---- Records shown

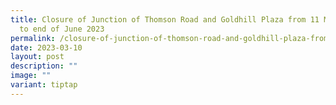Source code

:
 ```yaml
---
title: Closure of Junction of Thomson Road and Goldhill Plaza from 11 March 2023
  to end of June 2023
permalink: /closure-of-junction-of-thomson-road-and-goldhill-plaza-from-11-march-2023-to-end-of-june-2023/
date: 2023-03-10
layout: post
description: ""
image: ""
variant: tiptap
---
```


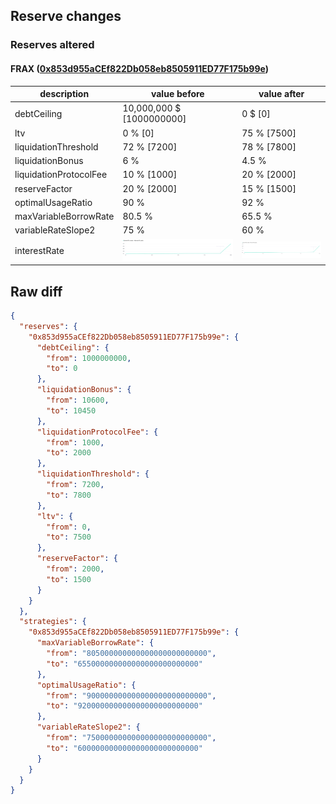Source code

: ## Reserve changes

### Reserves altered

#### FRAX ([0x853d955aCEf822Db058eb8505911ED77F175b99e](https://etherscan.io/address/0x853d955aCEf822Db058eb8505911ED77F175b99e))

| description | value before | value after |
| --- | --- | --- |
| debtCeiling | 10,000,000 $ [1000000000] | 0 $ [0] |
| ltv | 0 % [0] | 75 % [7500] |
| liquidationThreshold | 72 % [7200] | 78 % [7800] |
| liquidationBonus | 6 % | 4.5 % |
| liquidationProtocolFee | 10 % [1000] | 20 % [2000] |
| reserveFactor | 20 % [2000] | 15 % [1500] |
| optimalUsageRatio | 90 % | 92 % |
| maxVariableBorrowRate | 80.5 % | 65.5 % |
| variableRateSlope2 | 75 % | 60 % |
| interestRate | ![before](/.assets/a05225d2527d0291dbe4574aa3ce9f1f7d877630.svg) | ![after](/.assets/b0acfa5411927b1e11f45e03da6fe62446569b2d.svg) |

## Raw diff

```json
{
  "reserves": {
    "0x853d955aCEf822Db058eb8505911ED77F175b99e": {
      "debtCeiling": {
        "from": 1000000000,
        "to": 0
      },
      "liquidationBonus": {
        "from": 10600,
        "to": 10450
      },
      "liquidationProtocolFee": {
        "from": 1000,
        "to": 2000
      },
      "liquidationThreshold": {
        "from": 7200,
        "to": 7800
      },
      "ltv": {
        "from": 0,
        "to": 7500
      },
      "reserveFactor": {
        "from": 2000,
        "to": 1500
      }
    }
  },
  "strategies": {
    "0x853d955aCEf822Db058eb8505911ED77F175b99e": {
      "maxVariableBorrowRate": {
        "from": "805000000000000000000000000",
        "to": "655000000000000000000000000"
      },
      "optimalUsageRatio": {
        "from": "900000000000000000000000000",
        "to": "920000000000000000000000000"
      },
      "variableRateSlope2": {
        "from": "750000000000000000000000000",
        "to": "600000000000000000000000000"
      }
    }
  }
}
```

--------

Provide the number of lines in these entries that hold the word "liquidationThreshold", without any accompanying text.

2